_EXERCISE GOAL_:
Retype the listing found below exactly, but leave out each picture.

_DATASET EXTRACT_:
*** Begin section ***

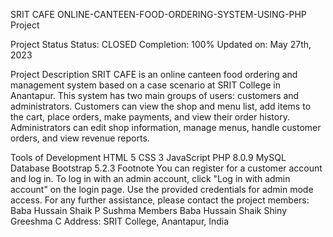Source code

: SRIT CAFE
ONLINE-CANTEEN-FOOD-ORDERING-SYSTEM-USING-PHP Project

Project Status
Status: CLOSED
Completion: 100%
Updated on: May 27th, 2023

Project Description
SRIT CAFE is an online canteen food ordering and management system based on a case scenario at SRIT College in Anantapur. This system has two main groups of users: customers and administrators. Customers can view the shop and menu list, add items to the cart, place orders, make payments, and view their order history. Administrators can edit shop information, manage menus, handle customer orders, and view revenue reports.

Tools of Development
HTML 5
CSS 3
JavaScript
PHP 8.0.9
MySQL Database
Bootstrap 5.2.3
Footnote
You can register for a customer account and log in. To log in with an admin account, click "Log in with admin account" on the login page. Use the provided credentials for admin mode access.
For any further assistance, please contact the project members:
Baba Hussain Shaik
P Sushma
Members
Baba Hussain Shaik
Shiny
Greeshma C
Address: SRIT College, Anantapur, India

*** End section ***

_RESULT_:
Source code

: SRIT CAFE
ONLINE-CANTEEN-FOOD-ORDERING-SYSTEM-USING-PHP Project

Project Status
Status: CLOSED
Completion: 100%
Updated on: May 27th, 2023

Project Description
SRIT CAFE is an online canteen food ordering and management system based on a case scenario at SRIT College in Anantapur. This system has two main groups of users: customers and administrators. Customers can view the shop and menu list, add items to the cart, place orders, make payments, and view their order history. Administrators can edit shop information, manage menus, handle customer orders, and view revenue reports.

Tools of Development
HTML 5
CSS 3
JavaScript
PHP 8.0.9
MySQL Database
Bootstrap 5.2.3
Footnote
You can register for a customer account and log in. To log in with an admin account, click "Log in with admin account" on the login page. Use the provided credentials for admin mode access.
For any further assistance, please contact the project members:
Baba Hussain Shaik
P Sushma
Members
Baba Hussain Shaik
Shiny
Greeshma C
Address: SRIT College, Anantapur, India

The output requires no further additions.